(Data for processing Opens)

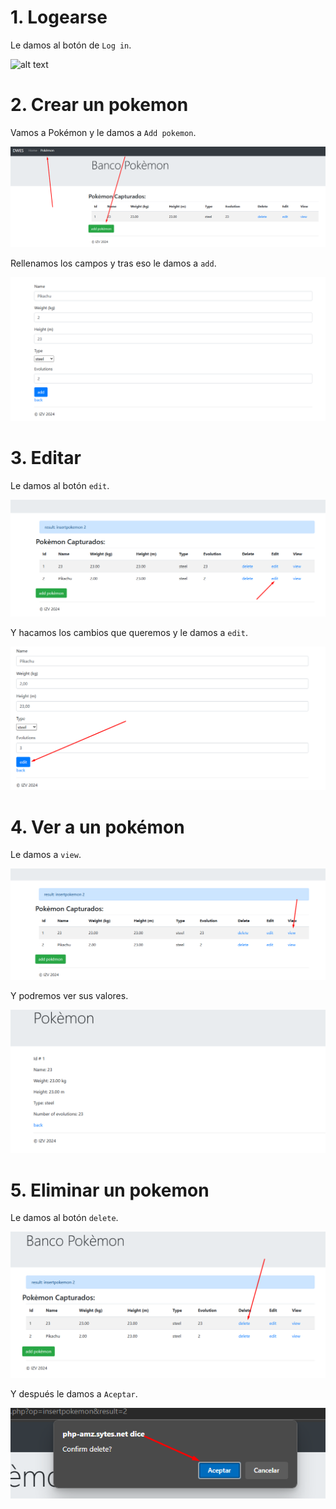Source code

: # 1. Logearse
Le damos al botón de `Log in`.

![alt text](img/img/image.png)

# 2. Crear un pokemon
Vamos a Pokémon y le damos a `Add pokemon`.

![alt text](img/image-1.png)

Rellenamos los campos y tras eso le damos a `add`.

![alt text](img/image-2.png)

# 3. Editar
Le damos al botón `edit`.

![alt text](img/image-3.png)

Y hacamos los cambios que queremos y le damos a `edit`.

![alt text](img/image-4.png)

# 4. Ver a un pokémon
Le damos a `view`.

![alt text](img/image-5.png)

Y podremos ver sus valores.

![alt text](img/image-6.png)

# 5. Eliminar un pokemon
Le damos al botón `delete`.

![alt text](img/image-7.png)

Y después le damos a `Aceptar`.

![alt text](img/image-8.png)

(Data for processing Closes)

§ Task details: Where a line of the entries above holds the word "damos", return that line.

§ Expected output:
Le damos al botón de `Log in`.
Vamos a Pokémon y le damos a `Add pokemon`.
Rellenamos los campos y tras eso le damos a `add`.
Le damos al botón `edit`.
Y hacamos los cambios que queremos y le damos a `edit`.
Le damos a `view`.
Le damos al botón `delete`.
Y después le damos a `Aceptar`.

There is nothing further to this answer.